- _Records shown_:

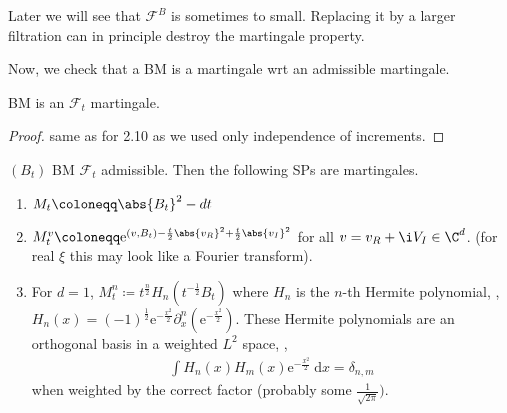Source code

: Later we will see that $\mathcal{F}^B$ is sometimes to small.
Replacing it by a larger filtration can in principle destroy the martingale property.

\begin{defi}

\end{defi}

Now, we check that a BM is a martingale wrt an admissible martingale.
\begin{prop}
BM is an $\mathcal{F}_t$ martingale.
\end{prop}
\begin{proof}
same as for 2.10 as we used only independence of increments.
\end{proof}

\begin{prop}
$(B_t)$ BM $\mathcal{F}_t$ admissible.
Then the following SPs are martingales.
\begin{enumerate}[label=\roman*)]
\item $M_t\coloneqq \abs{B_t}^2-dt$
\item $M_t^v \coloneqq \mathrm{e}^{(v,B_t)-\frac{t}{2}\abs{v_R}^2+\frac{t}{2}\abs{v_I}^2}$ for all $v=v_R+\i V_I \in \C^d$. (for real $\xi$ this may look like a Fourier transform).
\item For $d=1$, $M_t^n \coloneqq t^{\frac{n}{2}} H_n(t^{-\frac{1}{2}}B_t)$ where $H_n$ is the $n$-th Hermite polynomial, \ie ,
$H_n(x)=(-1)^{\frac{1}{2}} \mathrm{e}^{-\frac{x^2}{2}} \partial_x^n(\mathrm{e}^{-\frac{x^2}{2}})$.
These Hermite polynomials are an orthogonal basis in a weighted $\mathit{L}^2$ space, \ie ,
\begin{align*}
\int H_n(x)H_m(x) \mathrm{e}^{-\frac{x^2}{2}}~\mathrm{d}x=\delta_{n,m}
\end{align*}
when weighted by the correct factor (probably some $\frac{1}{\sqrt{2\pi}})$.
\end{enumerate}
\end{prop}

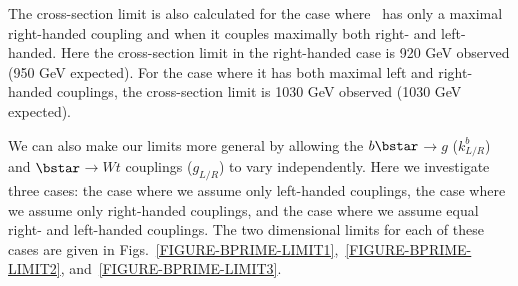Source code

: 
The cross-section limit is also calculated for the case where \bstar\ has only a maximal right-handed coupling and when it couples maximally both right- and left-handed. Here the cross-section limit in the right-handed case is 920 GeV observed (950 GeV expected). For the case where it has both maximal left and right-handed couplings, the cross-section limit is 1030 GeV observed (1030 GeV expected).

We can also make our limits more general by allowing the $b\bstar$$\to g$ ($k^b_{L/R}$) and $\bstar$$\to Wt$ couplings ($g_{L/R}$) to vary independently. Here we investigate three cases: the case where we assume only left-handed couplings, the case where we assume only right-handed couplings, and the case where we assume equal right- and left-handed couplings. The two dimensional limits for each of these cases are given in Figs.~\ref{FIGURE-BPRIME-LIMIT1},~\ref{FIGURE-BPRIME-LIMIT2}, and~\ref{FIGURE-BPRIME-LIMIT3}.
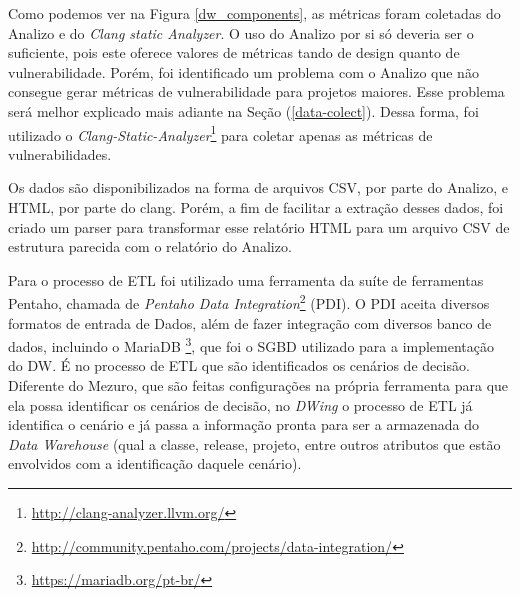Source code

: Como podemos ver na Figura \ref{dw_components}, as métricas foram coletadas do Analizo e do \emph{Clang static Analyzer}. O uso do Analizo por si só deveria ser o suficiente, pois este oferece valores de métricas tando de design quanto de vulnerabilidade. Porém, foi identificado um problema com o Analizo que não consegue gerar métricas de vulnerabilidade para projetos maiores. Esse problema será melhor explicado mais adiante na Seção (\ref{data-colect}). Dessa forma, foi utilizado o \emph{Clang-Static-Analyzer}\footnote{\url{http://clang-analyzer.llvm.org/}} para coletar apenas as métricas de vulnerabilidades.

%
Os dados são disponibilizados na forma de arquivos CSV, por parte do Analizo, e HTML, por parte do clang. Porém, a fim de facilitar a extração desses dados, foi criado um parser para transformar esse relatório HTML para um arquivo CSV de estrutura parecida com o relatório do Analizo.


Para o processo de ETL foi utilizado uma ferramenta da suíte de ferramentas Pentaho, chamada de \emph{Pentaho Data Integration}\footnote{\url{http://community.pentaho.com/projects/data-integration/}} (PDI). O PDI aceita diversos formatos de entrada de Dados, além de fazer integração com diversos banco de dados, incluindo o MariaDB \footnote{\url{https://mariadb.org/pt-br/}}, que foi o SGBD utilizado para a implementação do DW. É no processo de ETL que são identificados os cenários de decisão. Diferente do Mezuro, que são feitas configurações na própria ferramenta para que ela possa identificar os cenários de decisão, no \emph{DWing} o processo de ETL já identifica o cenário e já passa a informação pronta para ser a armazenada do \emph{Data Warehouse} (qual a classe, release, projeto, entre outros atributos que estão envolvidos com a identificação daquele cenário).

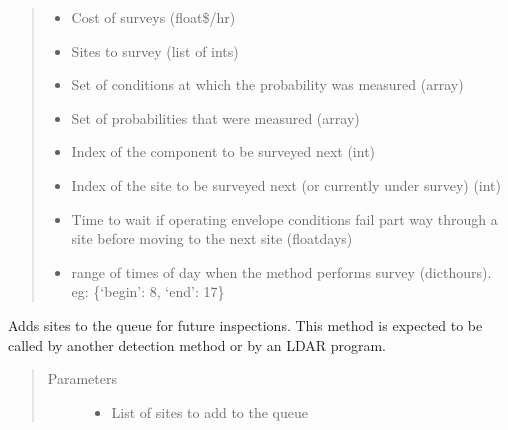 \documentclass[letterpaper,10pt,english]{sphinxmanual}
\begin{document}
\begin{fulllineitems}
\begin{quote}
\begin{description}
\begin{itemize}
\item {} 
 \textendash{} Cost of surveys (float\textendash{}\$/hr)

\item {} 
 \textendash{} Sites to survey (list of ints)

\item {} 
 \textendash{} Set of conditions at which the probability was measured (array)

\item {} 
 \textendash{} Set of probabilities that were measured (array)

\item {} 
 \textendash{} Index of the component to be surveyed next (int)

\item {} 
 \textendash{} Index of the site to be surveyed next (or currently under survey) (int)

\item {} 
 \textendash{} Time to wait if operating envelope conditions fail part way through a site before
moving to the next site (float\textendash{}days)

\item {} 
 \textendash{} range of times of day when the method performs survey (dict\textendash{}hours). eg: \{‘begin’: 8, ‘end’: 17\}

\end{itemize}

\end{description}\end{quote}

\begin{fulllineitems}
\label{\detokenize{index:feast.DetectionModules.comp_survey.CompSurvey.action}}
Adds sites to the queue for future inspections. This method is expected to be called by another detection
method or by an LDAR program.
\begin{quote}\begin{description}
\item[{Parameters}] \leavevmode\begin{itemize}
\item {} 
 \textendash{} List of sites to add to the queue


\end{itemize}
\end{description}
\end{quote}
\end{fulllineitems}
\end{fulllineitems}
\end{document}
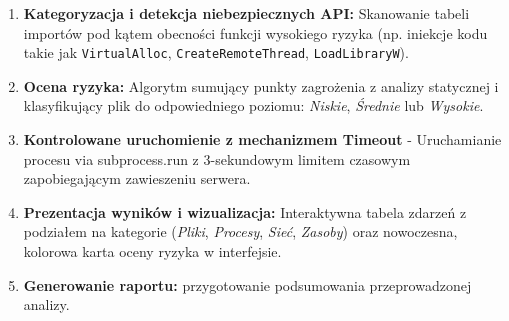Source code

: \documentclass{article}
\begin{document}
\begin{enumerate}
\item \textbf{Kategoryzacja i detekcja niebezpiecznych API:} Skanowanie tabeli importów pod kątem obecności funkcji wysokiego ryzyka (np. iniekcje kodu takie jak \texttt{VirtualAlloc}, \texttt{CreateRemoteThread}, \texttt{LoadLibraryW}).
\item \textbf{Ocena ryzyka:} Algorytm sumujący punkty zagrożenia z analizy statycznej i klasyfikujący plik do odpowiedniego poziomu: \textit{Niskie}, \textit{Średnie} lub \textit{Wysokie}. 
\item \textbf{Kontrolowane uruchomienie z mechanizmem Timeout} - Uruchamianie procesu via subprocess.run z 3-sekundowym limitem czasowym zapobiegającym zawieszeniu serwera. 
\item \textbf{Prezentacja wyników i wizualizacja:} Interaktywna tabela zdarzeń z podziałem na kategorie (\textit{Pliki}, \textit{Procesy}, \textit{Sieć}, \textit{Zasoby}) oraz nowoczesna, kolorowa karta oceny ryzyka w interfejsie.
\item \textbf{Generowanie raportu:} przygotowanie podsumowania przeprowadzonej analizy.      
\end{enumerate}
\end{document}

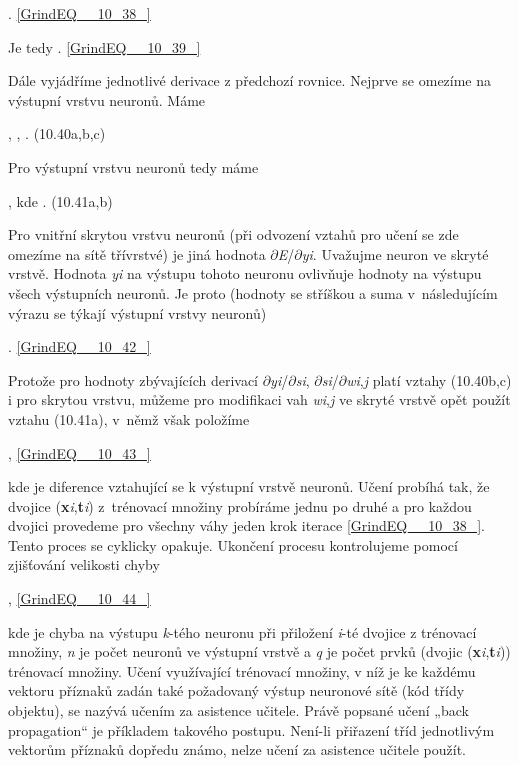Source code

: . \eqref{GrindEQ__10_38_}

\noindent Je tedy  . \eqref{GrindEQ__10_39_}

\noindent Dále vyjádříme jednotlivé derivace z předchozí rovnice. Nejprve se omezíme na výstupní vrstvu neuronů. Máme

 ,     ,     . (10.40a,b,c)

\noindent Pro výstupní vrstvu neuronů tedy máme

 ,   kde   . (10.41a,b)

\noindent Pro vnitřní skrytou vrstvu neuronů (při odvození vztahů pro učení se zde omezíme na sítě třívrstvé) je jiná hodnota $\partial$\textit{E}/$\partial$\textit{yi}. Uvažujme neuron ve skryté vrstvě. Hodnota \textit{yi} na výstupu tohoto neuronu ovlivňuje hodnoty na výstupu všech výstupních neuronů. Je proto (hodnoty se stříškou a suma v~následujícím výrazu se týkají výstupní vrstvy neuronů)

 . \eqref{GrindEQ__10_42_}

\noindent Protože pro hodnoty zbývajících derivací $\partial$\textit{yi}/$\partial$\textit{si}, $\partial$\textit{si}/$\partial$\textit{wi},\textit{j} platí vztahy (10.40b,c) i pro skrytou vrstvu, můžeme pro modifikaci vah \textit{wi},\textit{j} ve skryté vrstvě opět použít vztahu (10.41a), v~němž však položíme

 , \eqref{GrindEQ__10_43_}

\noindent kde  je diference vztahující se k výstupní vrstvě neuronů. Učení probíhá tak, že dvojice (\textbf{x}\textit{i},\textbf{t}\textit{i}) z~trénovací množiny probíráme jednu po druhé a pro každou dvojici provedeme pro všechny váhy jeden krok iterace \eqref{GrindEQ__10_38_}. Tento proces se cyklicky opakuje. Ukončení procesu kontrolujeme pomocí zjišťování velikosti chyby

 , \eqref{GrindEQ__10_44_}

\noindent kde  je chyba na výstupu \textit{k}-tého neuronu při přiložení \textit{i}-té dvojice z trénovací množiny, \textit{n} je počet neuronů ve výstupní vrstvě a \textit{q} je počet prvků (dvojic (\textbf{x}\textit{i},\textbf{t}\textit{i})) trénovací množiny. Učení využívající trénovací množiny, v níž je ke každému vektoru příznaků zadán také požadovaný výstup neuronové sítě (kód třídy objektu), se nazývá učením za asistence učitele. Právě popsané učení „back propagation`` je příkladem takového postupu. Není-li přiřazení tříd jednotlivým vektorům příznaků dopředu známo, nelze učení za asistence učitele použít.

- _Work order_: Filter the records above down to the lines that hold the string "hodnoty".

- _Solution for this task_:
\noindent Pro vnitřní skrytou vrstvu neuronů (při odvození vztahů pro učení se zde omezíme na sítě třívrstvé) je jiná hodnota $\partial$\textit{E}/$\partial$\textit{yi}. Uvažujme neuron ve skryté vrstvě. Hodnota \textit{yi} na výstupu tohoto neuronu ovlivňuje hodnoty na výstupu všech výstupních neuronů. Je proto (hodnoty se stříškou a suma v~následujícím výrazu se týkají výstupní vrstvy neuronů)
\noindent Protože pro hodnoty zbývajících derivací $\partial$\textit{yi}/$\partial$\textit{si}, $\partial$\textit{si}/$\partial$\textit{wi},\textit{j} platí vztahy (10.40b,c) i pro skrytou vrstvu, můžeme pro modifikaci vah \textit{wi},\textit{j} ve skryté vrstvě opět použít vztahu (10.41a), v~němž však položíme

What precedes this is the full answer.